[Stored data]
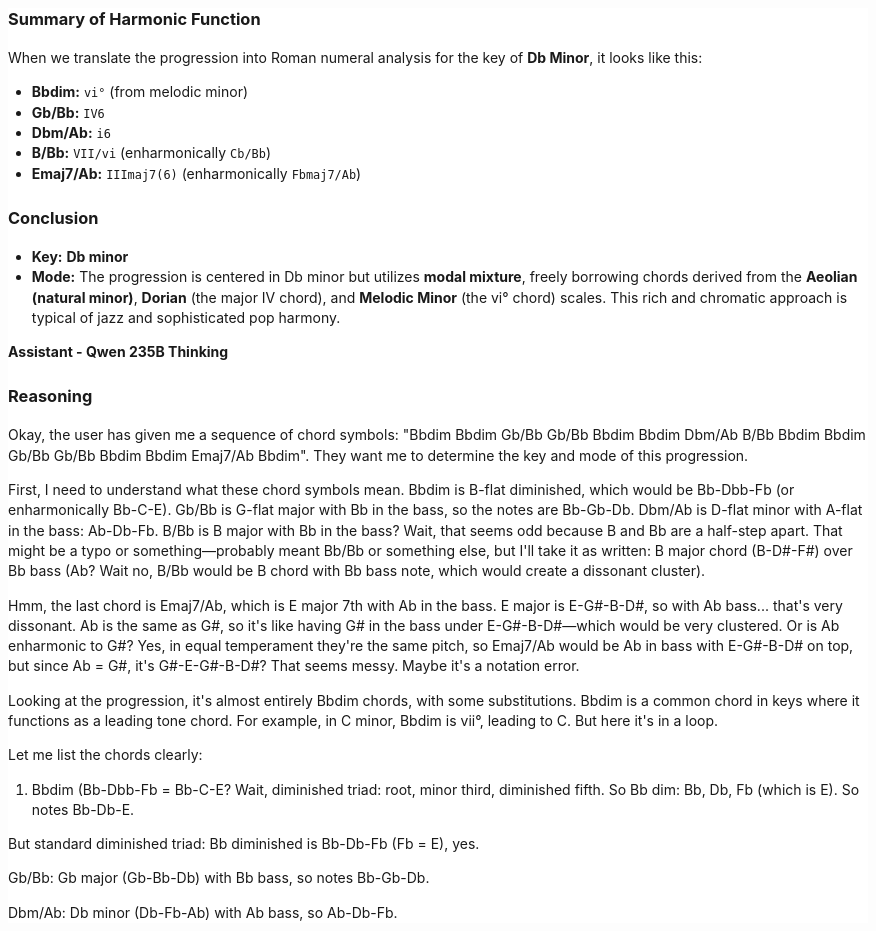 ### Summary of Harmonic Function

When we translate the progression into Roman numeral analysis for the key of **Db Minor**, it looks like this:

*   **Bbdim:** `vi°` (from melodic minor)
*   **Gb/Bb:** `IV6`
*   **Dbm/Ab:** `i6`
*   **B/Bb:** `VII/vi` (enharmonically `Cb/Bb`)
*   **Emaj7/Ab:** `IIImaj7(6)` (enharmonically `Fbmaj7/Ab`)

### Conclusion

*   **Key:** **Db minor**
*   **Mode:** The progression is centered in Db minor but utilizes **modal mixture**, freely borrowing chords derived from the **Aeolian (natural minor)**, **Dorian** (the major IV chord), and **Melodic Minor** (the vi° chord) scales. This rich and chromatic approach is typical of jazz and sophisticated pop harmony.

**Assistant - Qwen 235B Thinking**

### Reasoning

Okay, the user has given me a sequence of chord symbols: "Bbdim Bbdim Gb/Bb Gb/Bb Bbdim Bbdim Dbm/Ab B/Bb Bbdim Bbdim Gb/Bb Gb/Bb Bbdim Bbdim Emaj7/Ab Bbdim". They want me to determine the key and mode of this progression.

First, I need to understand what these chord symbols mean. Bbdim is B-flat diminished, which would be Bb-Dbb-Fb (or enharmonically Bb-C-E). Gb/Bb is G-flat major with Bb in the bass, so the notes are Bb-Gb-Db. Dbm/Ab is D-flat minor with A-flat in the bass: Ab-Db-Fb. B/Bb is B major with Bb in the bass? Wait, that seems odd because B and Bb are a half-step apart. That might be a typo or something—probably meant Bb/Bb or something else, but I'll take it as written: B major chord (B-D#-F#) over Bb bass (Ab? Wait no, B/Bb would be B chord with Bb bass note, which would create a dissonant cluster).

Hmm, the last chord is Emaj7/Ab, which is E major 7th with Ab in the bass. E major is E-G#-B-D#, so with Ab bass... that's very dissonant. Ab is the same as G#, so it's like having G# in the bass under E-G#-B-D#—which would be very clustered. Or is Ab enharmonic to G#? Yes, in equal temperament they're the same pitch, so Emaj7/Ab would be Ab in bass with E-G#-B-D# on top, but since Ab = G#, it's G#-E-G#-B-D#? That seems messy. Maybe it's a notation error.

Looking at the progression, it's almost entirely Bbdim chords, with some substitutions. Bbdim is a common chord in keys where it functions as a leading tone chord. For example, in C minor, Bbdim is vii°, leading to C. But here it's in a loop.

Let me list the chords clearly:

1. Bbdim (Bb-Dbb-Fb = Bb-C-E? Wait, diminished triad: root, minor third, diminished fifth. So Bb dim: Bb, Db, Fb (which is E). So notes Bb-Db-E.

But standard diminished triad: Bb diminished is Bb-Db-Fb (Fb = E), yes.

Gb/Bb: Gb major (Gb-Bb-Db) with Bb bass, so notes Bb-Gb-Db.

Dbm/Ab: Db minor (Db-Fb-Ab) with Ab bass, so Ab-Db-Fb.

» **Work required**: Reproduce exactly the stretch of lines that starts at the one containing "1. Bbdim (Bb-Dbb-Fb" and ends with the final line of the data, including both ends and nothing more.

» **Response to the task**:
1. Bbdim (Bb-Dbb-Fb = Bb-C-E? Wait, diminished triad: root, minor third, diminished fifth. So Bb dim: Bb, Db, Fb (which is E). So notes Bb-Db-E.

But standard diminished triad: Bb diminished is Bb-Db-Fb (Fb = E), yes.

Gb/Bb: Gb major (Gb-Bb-Db) with Bb bass, so notes Bb-Gb-Db.

Dbm/Ab: Db minor (Db-Fb-Ab) with Ab bass, so Ab-Db-Fb.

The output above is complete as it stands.